ということで,私は一つ南の沖縄南インターで下りることにする。さる年末年始の沖縄旅行の初日,沖縄市にバスで行ったときのルート(「沖縄標準旅」第1回参照)の記憶があったのもある。これまた10年ぶりの料金所通過もほどなく完了。出口から直進,諸見里(もろみさと)地区を通ると国道330号線にぶつかる。北上なので左折である。
沖縄市内,国道330号線は片道2車線でゆったりしている。周囲に高い建物もほどよく並び,都市部の光景を演出している。この光景,どこかとダブるなと思ったが,名古屋市の郊外・東山公園辺りによく似ていると思う。東京行きの高速バスで東山公園は何度となく通っているが,あれを70%くらいに縮小したような感じだ。
このまま北上してもよいが,海好きとしては海岸沿いに車を走らせたい。ということで,年末年始の旅行で下車した胡屋(ごや)交差点にて右折。左折すると「アメリカの田舎町」と評した(同上参照)空港通り。一方,私が進むのは「くすの木通り」。その名の木なのかは分からないが,街路樹がほどよい日陰を提供してくれる。
少し進んでとある交差点で左折…というと,さも道を分かっているように思えるが,何のことはなく,走行車線と思ったら左折車線に入ってしまっていたのだ。道の狭い住宅街の間を抜けると,国道329号線に入った。持参した地図を見れば,右折すると海岸沿いに出られそうなので右折する。と同時に,時間が12時なので,ここいらでレストランを探したい。朝6時の朝食ゆえ,胃も少しキリキリしている。夜はそばと寿司を食べる予定なので,それ以外なら何でもいい。
すると,左に「ドライブインレストラン」という看板がかかったゲートがあり,そこに向かってちょうど車が1台入っていくのが見えた。探してもキリがなさそうだ。ここいらで手を打つことにしよう。

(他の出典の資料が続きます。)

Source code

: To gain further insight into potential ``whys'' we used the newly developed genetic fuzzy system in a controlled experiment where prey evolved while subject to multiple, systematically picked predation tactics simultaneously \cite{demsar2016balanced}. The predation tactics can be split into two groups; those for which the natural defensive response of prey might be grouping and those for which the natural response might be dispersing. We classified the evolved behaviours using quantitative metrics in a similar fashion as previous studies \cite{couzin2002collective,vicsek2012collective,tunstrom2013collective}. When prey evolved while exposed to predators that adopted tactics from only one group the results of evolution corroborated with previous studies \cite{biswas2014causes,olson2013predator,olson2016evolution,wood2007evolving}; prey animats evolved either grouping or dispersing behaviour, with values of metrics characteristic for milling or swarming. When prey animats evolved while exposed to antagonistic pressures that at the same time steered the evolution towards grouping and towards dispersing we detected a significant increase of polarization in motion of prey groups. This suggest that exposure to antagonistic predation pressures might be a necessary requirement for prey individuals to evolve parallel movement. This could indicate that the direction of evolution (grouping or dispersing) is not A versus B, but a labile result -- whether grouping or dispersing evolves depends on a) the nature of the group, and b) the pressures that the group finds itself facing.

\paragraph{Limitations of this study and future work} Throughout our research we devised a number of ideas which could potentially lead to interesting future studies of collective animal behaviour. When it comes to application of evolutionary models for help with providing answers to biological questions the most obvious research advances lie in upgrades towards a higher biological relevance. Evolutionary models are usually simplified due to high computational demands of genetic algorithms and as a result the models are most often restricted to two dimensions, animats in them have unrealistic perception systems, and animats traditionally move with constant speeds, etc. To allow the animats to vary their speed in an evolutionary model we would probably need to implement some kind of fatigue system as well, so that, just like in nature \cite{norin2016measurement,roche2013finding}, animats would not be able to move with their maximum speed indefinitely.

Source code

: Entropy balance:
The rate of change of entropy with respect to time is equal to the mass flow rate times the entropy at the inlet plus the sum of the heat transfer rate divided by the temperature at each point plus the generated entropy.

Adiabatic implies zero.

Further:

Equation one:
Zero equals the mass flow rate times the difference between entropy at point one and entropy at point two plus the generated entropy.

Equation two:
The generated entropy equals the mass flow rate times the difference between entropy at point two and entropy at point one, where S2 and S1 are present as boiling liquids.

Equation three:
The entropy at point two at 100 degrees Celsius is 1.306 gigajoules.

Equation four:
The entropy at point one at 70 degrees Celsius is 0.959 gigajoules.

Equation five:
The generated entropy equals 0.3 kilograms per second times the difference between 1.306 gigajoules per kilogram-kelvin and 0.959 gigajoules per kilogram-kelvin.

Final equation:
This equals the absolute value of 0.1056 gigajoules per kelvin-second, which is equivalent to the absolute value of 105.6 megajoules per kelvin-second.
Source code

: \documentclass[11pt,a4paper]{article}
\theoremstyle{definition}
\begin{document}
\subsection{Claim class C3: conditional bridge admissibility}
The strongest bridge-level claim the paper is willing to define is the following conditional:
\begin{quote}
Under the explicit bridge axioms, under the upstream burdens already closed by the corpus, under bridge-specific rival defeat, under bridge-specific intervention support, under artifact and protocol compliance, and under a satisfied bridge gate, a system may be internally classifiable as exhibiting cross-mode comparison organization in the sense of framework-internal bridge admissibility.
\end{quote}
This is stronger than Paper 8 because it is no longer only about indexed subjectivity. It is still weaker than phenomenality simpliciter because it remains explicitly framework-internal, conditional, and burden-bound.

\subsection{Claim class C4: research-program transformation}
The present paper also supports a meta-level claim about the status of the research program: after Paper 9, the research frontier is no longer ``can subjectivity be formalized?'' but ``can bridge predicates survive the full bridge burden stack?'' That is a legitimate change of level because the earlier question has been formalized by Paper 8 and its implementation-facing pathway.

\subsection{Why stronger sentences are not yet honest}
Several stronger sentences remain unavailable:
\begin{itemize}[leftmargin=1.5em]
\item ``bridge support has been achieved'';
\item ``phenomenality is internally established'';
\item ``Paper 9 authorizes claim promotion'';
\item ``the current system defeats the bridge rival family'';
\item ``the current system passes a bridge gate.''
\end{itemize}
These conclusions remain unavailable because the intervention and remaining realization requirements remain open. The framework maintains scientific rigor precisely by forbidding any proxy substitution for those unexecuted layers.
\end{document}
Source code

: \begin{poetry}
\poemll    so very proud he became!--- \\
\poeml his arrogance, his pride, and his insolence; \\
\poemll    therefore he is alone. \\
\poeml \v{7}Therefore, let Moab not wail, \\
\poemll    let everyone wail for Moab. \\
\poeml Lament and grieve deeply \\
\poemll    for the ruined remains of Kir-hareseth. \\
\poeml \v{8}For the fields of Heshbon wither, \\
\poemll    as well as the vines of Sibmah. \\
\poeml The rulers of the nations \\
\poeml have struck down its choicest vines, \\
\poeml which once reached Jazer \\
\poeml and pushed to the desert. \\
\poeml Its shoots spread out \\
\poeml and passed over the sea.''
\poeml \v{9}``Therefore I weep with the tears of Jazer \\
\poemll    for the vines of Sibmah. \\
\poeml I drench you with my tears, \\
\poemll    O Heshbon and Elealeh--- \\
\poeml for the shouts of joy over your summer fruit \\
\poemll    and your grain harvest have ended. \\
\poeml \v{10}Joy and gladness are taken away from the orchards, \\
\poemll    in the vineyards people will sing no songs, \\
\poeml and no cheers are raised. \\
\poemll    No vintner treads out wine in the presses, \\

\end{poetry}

店の名前は「コザドライブインレストラン」。入ってすぐ5台ほど停められる駐車スペースがあり,私道をはさんでつきあたりに赤レンガの平屋で横長の店がある。店の前も駐車スペースとなっていて,車が7〜8台停まっている。
中に入ると,一昔前の地元密着系レストランという感じで,クラシックな造りの建物。見える範囲で,4人席が六つと6人席が一つ。6人席にはすでに人が座っていて,あとは4人席一つが埋まっている。すべて窓側に位置していて,そこからは海岸沿いの泡瀬(あわせ)地区を見下ろす格好なので,内陸からここいら辺りまで地形が高地になっているのだろう。街は,コザや胡屋に比べて新興地なのだろうか,新しいマンションがいくつも立ち並んでいる。遠くには海も見え,ところどころ護岸工事が行われている。
さてメニューだが,予想通り洋食がメインで,イセエビやステーキ類が多い。近くにある米軍基地の影響を何となく感じる。私はC定食(700円)を注文する。するとほどなく,味噌汁の色をしたカップスープとアイスコーヒーが出てくる。スープは,食べてみるとポタージュスープのような味だ。具がコーンとたまねぎだから,おそらくはポタージュスープなのだろう。
その後しばらく待っていると,自分の後ろに位置する6人席で,ひときわ特徴的な男性の声がする。何とものどかな沖縄弁の語り口で,その人を囲むように,運ばれてきたイセエビの定食が美味いだの,男性が三線を若いときからやっているだの,会話が展開していく。
その声,6月に観た沖縄を舞台にした映画『ホテル・ハイビスカス』(「参考文献一覧」「沖縄・8の字旅行」後編参照)で主人公・美恵子の父親役をやった照屋政雄(てるやまさお)氏にそっくりなのだ。照屋氏といってもピンとこないだろうが,琉球民謡のベテラン歌手だそうだ(私もよく知らない)。席が少し遠かったし,まさかジロジロ見るわけにもいかないし,パッとしか見られなかったが,それらしき人間は見当たらない。あるいは映画のイメージとは違うのかもしれないし,それ以前によく似た声の違う人ということなのだろう。いずれにしても,その声に少しビックリしてしまった。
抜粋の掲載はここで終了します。